José Alfonso Suárez del Real y Aguilera


La paz no se escribe con letras de sangre,
sino con la inteligencia y el corazón.
Juan Pablo II

 

Más allá de la inconstitucionalidad que representa la presencia pública y notoria del mandatario mexicano en la ceremonia litúrgica con la que la Iglesia católica beatificará a Juan Pablo II, hoy, primero de mayo, la participación de Felipe Calderón Hinojosa ratifica su condición de autócrata, al imponerse por sobre el pacto social al que juró respetar, y de fariseo, al exhibirse públicamente como devoto, a pesar de violentar en su país la más alta aspiración de la cristiandad, la paz.

Cuestionada y cuestionable la elevación a los altares del Karol Wojtyla, nadie puede poner en duda que, en la vida del papa polaco, la convicción en la defensa de la paz y de la comprensión y el diálogo como sus instrumentos, fueron una constante que desplegó durante su largo pontificado.

Los aciagos días de la infancia y juventud —de quien más tarde alcanzaría el solio de San Pedro—, marcaron profundamente la vida de Wojtyla, moldeando un espíritu pacificador y convencido del mal generado por la intolerancia en cualquiera de sus manifestaciones.

Más allá de las posturas ideológicas o políticas del pontífice, es su convicción del valor edificador de la paz, el cimiento de los sólidos puentes que estableció con la feligresía católica de cualquier punto del planeta que visitó. Sus palabras y actitudes a favor de la paz y la fraternidad se corresponden al sentimiento comunitario que a su favor asumieron millones de hombres y mujeres que coinciden en la búsqueda o consolidación de esa paz ecuménica, equitativa y justa que Wojtyla expresaba en sus discursos.

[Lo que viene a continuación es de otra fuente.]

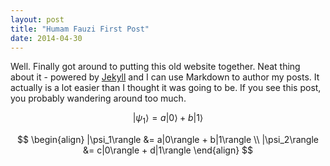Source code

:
 ```yaml
---
layout: post
title: "Humam Fauzi First Post"
date: 2014-04-30
---
```


Well. Finally got around to putting this old website together. Neat thing about it - powered by [Jekyll](http://jekyllrb.com) and I can use Markdown to author my posts. It actually is a lot easier than I thought it was going to be. If you see this post, you probably wandering around too much.

$$
   |\psi_1\rangle = a|0\rangle + b|1\rangle
$$

$$ \begin{align} |\psi_1\rangle &= a|0\rangle + b|1\rangle \\ |\psi_2\rangle &= c|0\rangle + d|1\rangle \end{align} $$
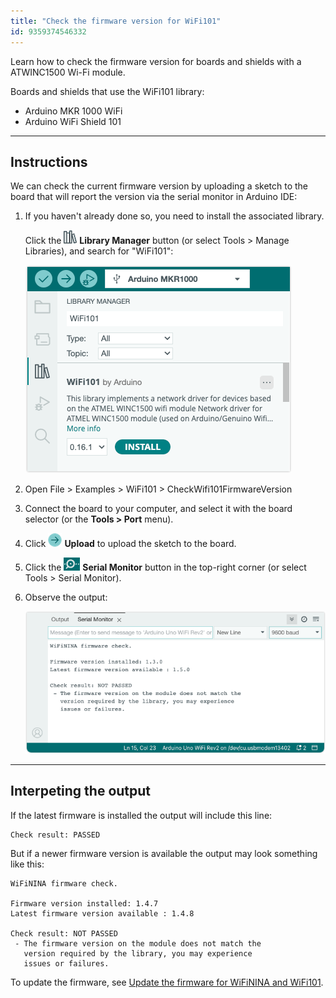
 ```yaml
---
title: "Check the firmware version for WiFi101"
id: 9359374546332
---
```


Learn how to check the firmware version for boards and shields with a ATWINC1500 Wi-Fi module.

Boards and shields that use the WiFi101 library:

* Arduino MKR 1000 WiFi
* Arduino WiFi Shield 101

---

## Instructions

We can check the current firmware version by uploading a sketch to the board that will report the version via the serial monitor in Arduino IDE:

1. If you haven't already done so, you need to install the associated library.

   Click the ![Library Manager icon](img/symbol_library.png) **Library Manager** button (or select Tools > Manage Libraries), and search for "WiFi101":

   ![Installing the WiFi101 library](img/install-library-wifi101.png)

1. Open File > Examples > WiFi101 > CheckWifi101FirmwareVersion

1. Connect the board to your computer, and select it with the board selector (or the **Tools > Port** menu).

1. Click ![Upload button](img/symbol_upload2.png) **Upload** to upload the sketch to the board.

1. Click the ![Serial Monitor button](img/symbol_monitor.png) **Serial Monitor** button in the top-right corner (or select Tools > Serial Monitor).

1. Observe the output:

   ![Serial monitor](img/check-firmware-version-failed.png)

---

## Interpeting the output

If the latest firmware is installed the output will include this line:

```
Check result: PASSED
```

But if a newer firmware version is available the output may look something like this:

```
WiFiNINA firmware check.

Firmware version installed: 1.4.7
Latest firmware version available : 1.4.8

Check result: NOT PASSED
 - The firmware version on the module does not match the
   version required by the library, you may experience
   issues or failures.
```

To update the firmware, see [Update the firmware for WiFiNINA and WiFi101](https://support.arduino.cc/hc/en-us/articles/360013896579-Update-the-firmware-for-WiFiNINA-and-WiFi101).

Simplemente por ello resulta incongruente e indeseable que Felipe de Jesús Calderón Hinojosa pretenda asumir la representatividad de un pueblo que —además de acordar la libertad de creencias, como un principio constitucional—, ha dado más que pruebas fehacientes de su anhelo de paz ante la política de destrucción y muerte que, desde el inicio de su mandato, ha marcado su traición como católico, a los más elementales principios religiosos que le fueron inculcados.

Amparado en su tan cuestionada representatividad, Calderón asegura que acude a nombre de los mexicanos, lo cual marca su traición al juramento constitucional —que a trompicones expresó en 2006—, y como católico acude a una ceremonia religiosa que resaltará los compromisos a favor de la paz y en contra de la barbarie y la violencia, cuando su gestión al frente de la administración pública contabiliza cerca de 40 mil ejecutados, provocados irresponsablemente por su “guerra personal”.

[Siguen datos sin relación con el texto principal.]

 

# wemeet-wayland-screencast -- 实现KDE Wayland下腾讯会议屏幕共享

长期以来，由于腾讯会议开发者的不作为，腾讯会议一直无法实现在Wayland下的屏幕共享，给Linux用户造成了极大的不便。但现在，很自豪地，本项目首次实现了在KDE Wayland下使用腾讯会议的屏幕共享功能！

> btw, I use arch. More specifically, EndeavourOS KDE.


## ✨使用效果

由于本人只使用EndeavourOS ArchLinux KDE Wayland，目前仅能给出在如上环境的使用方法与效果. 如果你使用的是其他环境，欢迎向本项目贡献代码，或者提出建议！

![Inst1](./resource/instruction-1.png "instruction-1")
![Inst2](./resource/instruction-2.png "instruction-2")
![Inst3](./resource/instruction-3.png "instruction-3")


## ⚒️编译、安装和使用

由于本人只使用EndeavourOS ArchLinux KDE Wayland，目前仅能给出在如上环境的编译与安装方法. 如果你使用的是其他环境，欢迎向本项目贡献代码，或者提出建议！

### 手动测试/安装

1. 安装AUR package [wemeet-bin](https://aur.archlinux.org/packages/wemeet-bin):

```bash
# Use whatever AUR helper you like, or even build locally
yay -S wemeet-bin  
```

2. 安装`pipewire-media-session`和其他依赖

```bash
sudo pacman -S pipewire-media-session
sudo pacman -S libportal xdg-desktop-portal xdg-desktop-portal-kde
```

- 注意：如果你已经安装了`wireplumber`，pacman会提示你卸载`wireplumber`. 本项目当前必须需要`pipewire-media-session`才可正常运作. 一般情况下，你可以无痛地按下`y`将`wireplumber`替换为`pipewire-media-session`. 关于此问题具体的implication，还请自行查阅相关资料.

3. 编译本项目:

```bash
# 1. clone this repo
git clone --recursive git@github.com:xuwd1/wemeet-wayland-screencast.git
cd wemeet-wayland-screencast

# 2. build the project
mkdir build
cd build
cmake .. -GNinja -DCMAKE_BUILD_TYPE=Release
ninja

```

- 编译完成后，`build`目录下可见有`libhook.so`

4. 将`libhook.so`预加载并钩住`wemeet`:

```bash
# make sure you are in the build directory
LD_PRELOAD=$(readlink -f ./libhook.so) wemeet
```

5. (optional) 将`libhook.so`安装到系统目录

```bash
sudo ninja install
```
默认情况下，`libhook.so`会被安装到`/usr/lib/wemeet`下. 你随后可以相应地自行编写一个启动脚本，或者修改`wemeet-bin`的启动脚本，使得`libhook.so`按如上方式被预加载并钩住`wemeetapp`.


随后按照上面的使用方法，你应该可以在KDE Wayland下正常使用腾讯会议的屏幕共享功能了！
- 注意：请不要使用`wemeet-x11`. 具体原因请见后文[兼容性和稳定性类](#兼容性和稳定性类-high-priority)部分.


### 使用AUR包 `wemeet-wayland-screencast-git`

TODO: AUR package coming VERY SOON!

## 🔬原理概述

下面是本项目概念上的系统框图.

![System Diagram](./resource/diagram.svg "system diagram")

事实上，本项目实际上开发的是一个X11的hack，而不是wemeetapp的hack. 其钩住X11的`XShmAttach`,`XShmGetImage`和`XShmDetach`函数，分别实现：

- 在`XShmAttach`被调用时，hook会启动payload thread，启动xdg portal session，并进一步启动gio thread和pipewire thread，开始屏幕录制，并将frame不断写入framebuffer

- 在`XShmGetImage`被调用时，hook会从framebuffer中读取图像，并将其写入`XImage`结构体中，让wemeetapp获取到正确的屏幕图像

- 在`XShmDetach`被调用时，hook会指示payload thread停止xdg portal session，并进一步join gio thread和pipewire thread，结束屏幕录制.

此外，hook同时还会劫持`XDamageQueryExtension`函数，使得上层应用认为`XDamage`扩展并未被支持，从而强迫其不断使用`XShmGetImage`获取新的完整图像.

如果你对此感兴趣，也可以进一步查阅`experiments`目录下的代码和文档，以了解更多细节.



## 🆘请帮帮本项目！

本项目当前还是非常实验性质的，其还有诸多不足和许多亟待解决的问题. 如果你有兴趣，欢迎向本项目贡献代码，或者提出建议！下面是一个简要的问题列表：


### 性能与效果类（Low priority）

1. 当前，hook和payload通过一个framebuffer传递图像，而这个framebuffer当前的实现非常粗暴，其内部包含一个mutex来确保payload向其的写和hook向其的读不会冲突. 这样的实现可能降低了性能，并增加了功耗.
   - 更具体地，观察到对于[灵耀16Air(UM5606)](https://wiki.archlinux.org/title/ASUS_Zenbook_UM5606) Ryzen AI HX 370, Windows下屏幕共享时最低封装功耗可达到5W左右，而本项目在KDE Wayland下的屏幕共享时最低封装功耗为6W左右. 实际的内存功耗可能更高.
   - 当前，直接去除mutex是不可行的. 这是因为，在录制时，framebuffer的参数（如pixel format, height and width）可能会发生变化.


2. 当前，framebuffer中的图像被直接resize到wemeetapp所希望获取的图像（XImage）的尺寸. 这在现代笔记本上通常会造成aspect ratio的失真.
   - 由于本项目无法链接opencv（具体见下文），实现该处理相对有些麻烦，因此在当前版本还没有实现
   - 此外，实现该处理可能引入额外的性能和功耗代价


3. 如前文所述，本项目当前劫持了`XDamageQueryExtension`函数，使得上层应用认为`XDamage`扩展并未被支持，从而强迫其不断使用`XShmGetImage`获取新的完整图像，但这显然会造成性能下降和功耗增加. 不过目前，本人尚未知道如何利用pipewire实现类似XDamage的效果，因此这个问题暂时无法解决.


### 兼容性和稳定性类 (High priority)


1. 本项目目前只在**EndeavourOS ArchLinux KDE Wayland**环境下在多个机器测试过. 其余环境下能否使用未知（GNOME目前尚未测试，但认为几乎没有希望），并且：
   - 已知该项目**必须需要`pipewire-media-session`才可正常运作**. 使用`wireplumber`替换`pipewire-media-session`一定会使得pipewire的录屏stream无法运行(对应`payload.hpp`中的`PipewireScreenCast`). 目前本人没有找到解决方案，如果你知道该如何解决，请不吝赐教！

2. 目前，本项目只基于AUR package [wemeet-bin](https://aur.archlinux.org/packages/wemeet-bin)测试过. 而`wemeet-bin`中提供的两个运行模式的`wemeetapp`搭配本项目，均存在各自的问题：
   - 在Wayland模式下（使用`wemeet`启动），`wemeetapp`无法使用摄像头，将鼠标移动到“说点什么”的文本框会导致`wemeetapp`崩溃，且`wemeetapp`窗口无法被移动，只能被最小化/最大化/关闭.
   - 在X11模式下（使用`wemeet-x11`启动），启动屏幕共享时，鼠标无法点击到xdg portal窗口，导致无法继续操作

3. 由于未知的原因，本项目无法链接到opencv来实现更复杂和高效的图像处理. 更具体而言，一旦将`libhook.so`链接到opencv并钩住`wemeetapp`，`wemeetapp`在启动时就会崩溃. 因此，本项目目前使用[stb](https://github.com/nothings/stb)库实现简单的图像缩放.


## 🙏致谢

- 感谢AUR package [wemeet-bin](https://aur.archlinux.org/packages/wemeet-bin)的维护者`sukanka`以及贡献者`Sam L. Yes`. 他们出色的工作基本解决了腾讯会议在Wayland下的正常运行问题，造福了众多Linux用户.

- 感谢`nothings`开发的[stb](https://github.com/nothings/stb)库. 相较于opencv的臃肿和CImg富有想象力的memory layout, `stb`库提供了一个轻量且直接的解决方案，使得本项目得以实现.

El autócrata Felipe Calderón Hinojosa pisotea la Constitución mexicana y determina unilateralmente acudir como presidente de México a un evento de culto religioso, a pesar de la determinación política que, en aras de expresar el pleno respeto a la libertad de credos, asumió nuestra república desde la segunda mitad del siglo XIX. Decisión soberana que ordena a servidores públicos y representantes populares abstenerse de exhibir pública y notoriamente su credo religioso, como expresión irrefutable de la la imparcialidad confesional del Estado, prueba fehaciente de la laicidad, sin adjetivos.

La presencia de Felipe Calderón en la Plaza de San Pedro este primero de mayo, además de violentar los principios constitucionales del país y demostrar su total desprecio a la clase trabajadora —a la que por cierto tanto defendió el Papa Obrero, como fue conocido por los polacos— agravia la memoria pacifista de Karol Wojtyla.

Pese a las entelequias discursivas con las que engañosamente se trató de justificar la participación de Calderón en el acto litúrgico, su decisión demuestra que lo que mueve al político michoacano no son ni principios ni ideales, sino su inconmensurable sed de poder, cuyo ejercicio ha escrito con letras de sangre la desgracia del país, determinación que contraría la máxima pontificia de construir con inteligencia y con el corazón la paz a la que aspiramos los mexicanos,  sin distingo de religión o credo.